Jean Pierre // Je suis dans le train pour Paris parce qu’aujourd’hui je vais parler de toi. De cette absence qui t’appartient sans que tu l’ai jamais possédée. Plus précisément je vais parler de ta mort tandis que naissait mon fils. D’un bout à l’autre la vie et moi qui chancèle au milieu sur le fil. Je réfléchis à ce que je pourrais dire lors de cet entretien. Comment raconter cette place que tu occupes malgré toi. Serait-il plus juste d’évoquer ton silence par le silence ? J’ai peu dormi. Je suis fatiguée. L’épuisement réveille ma sensibilité. Ton souvenir ce matin suffit à m’inonder les yeux. En partant toute à l’heure j’ai senti ton parfum dans le hall de la gare, drôle. … le plus paradoxal dans tout ça c’est de comprendre que seule la mort donne une valeur à la vie (Sarah Aubel, professeure émérite au département de la philosophie de comptoir). Ce que je veux dire par là c’est que d’elle seule dépend l’élan vital, celui qui nous pousse à nous lever chaque matin, qui nous permet de tomber amoureux, d’être en appétit. Tu ne le sauras jamais mais ta disparition m’a encouragée à prendre des décisions capitales, d’autres plus légères mais qui prennent toutes la même direction, celle de l’urgence de vivre. Parce que j’ai compris. J’ai regardé la mort dans les yeux pendant des semaines. J’ai cohabité avec ta souffrance. J’ai été témoin de l’angoisse abyssale de celui qui sait. Celui qui comprend qu’il n’y a plus d’autres chemins possibles, que les détours et les contre-sens sont révolus. Poussé à coups de pieds au cul vers la porte de sortie par un vigile de l’existence qui n’a pas du tout envie de se marrer et qui n’a pas pour habitude de transiger avec le règlement. Rien d’autre qu’une ligne droite comptée en heure, en nuits, en repas. J’ai entendu ton cri et perçu en lui l’extrême solitude de celui qui meurt. Pour tout ça je vivrais. C’est une promesse que je te fais.

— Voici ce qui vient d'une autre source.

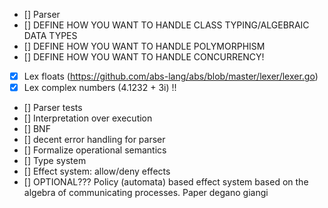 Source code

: - [] Parser 
- [] DEFINE HOW YOU WANT TO HANDLE CLASS TYPING/ALGEBRAIC DATA TYPES
- [] DEFINE HOW YOU WANT TO HANDLE POLYMORPHISM
- [] DEFINE HOW YOU WANT TO HANDLE CONCURRENCY!
- [X] Lex floats (https://github.com/abs-lang/abs/blob/master/lexer/lexer.go) 
- [X] Lex complex numbers (4.1232 + 3i) !!
- [] Parser tests
- [] Interpretation over execution
- [] BNF
- [] decent error handling for parser
- [] Formalize operational semantics
- [] Type system
- [] Effect system: allow/deny effects
- [] OPTIONAL??? Policy (automata) based effect system based on the algebra 
  of communicating processes. Paper degano giangi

Mon Cochon // Il faut d'abord que je me justifie. Commencer par ça. J'ai rêvé d'une guerre mondiale, d'obus qui déchirent le ciel, d'immeubles éventrés, de fuite et d'angoisse. Les Ukrainiens ces salauds ! (faudra qu'on lui explique à la p'tite dame, elle a l'air confuse sur l'actualité). Passer de nuit par les départementales, lentement, tous phares éteins, remplir des bidons d'essence juste au cas où, prendre le minimum et tout laisser derrière soi. Rien d'autre ne compte que nos peaux. Se terrer pendant des jours sans se faire ni entendre ni voir, cesser d'exister aux yeux des autres. Je peux, je crois, rajouter Survivaliste à mon CV. Mon fils était raccord il a passé une nuit épouvantable. Peur du loup, peau qui gratte et mal aux pieds. Mon corps a fait le ping pong entre notre lit et le siens. Ma tête je ne sais pas trop où elle était. Occupée à faire la guerre sans doute. Ce matin en me réveillant j'avais une oreille au milieu du front, les yeux dans les cheveux et le nez dans la bouche (pas dingue), c'était le bazar. Bref. J'ai déposé Marcus à la crèche au moment où la directrice saluait les puéricultrices. Mon cerveau a dit "Bisous mon poussin !" ma bouche a hurlé "Bonne nuit mon cochon !!", devant tout le monde. La journée commence bien.
Je ne vous souhaite pas d'être heureux // Bonne année à tous ! Je vous souhaite d'arrêter de vous cogner les orteils aux pieds des meubles. D'arrêter d'insulter lesdits meubles ils n'y sont pour rien. De ne pas lire la saga Game of Thrones jusqu'au tome 13 avant de vous rendre compte que c'est pas terrible. De ne jamais attraper l'accent Lorrain au risque de dire un jour : Comment qu'c'est gros, ça ghèts ? Y a l'Fred qui t'attend pour grailler entre midi et dis voir j'tai mis les schmerres dans l'cornet sur la clanche.". Je vous aurais prévenus. D'arrêter de fumer pour la 88e fois, c'est l'intention qui compte. D'éviter la part avec la fève, je dis ça pour vos dents. De continuer à chanter très fort dans votre voiture, surtout en covoiturage ça créé du lien. De ne pas boire l'eau du robinet pendant votre voyage en Thaïlande. De mettre moins de 3 mois pour remplir vos fiches d'impôts. De ne pas oublier une chaussette rouge dans votre machine de blanc. De ne pas verser de rouge dans votre verre de blanc. De ne pas confondre sucre et bicarbonate de soude, dans les gâteaux c'est pas très bon et dans la lessive c'est inutile. D'assumer enfin vos goûts musicaux, Johnny n'a jamais tué personne, enfin je crois. Pour le bonheur, la réussite et la santé on va faire ce qu'on peut. Je vous embrasse.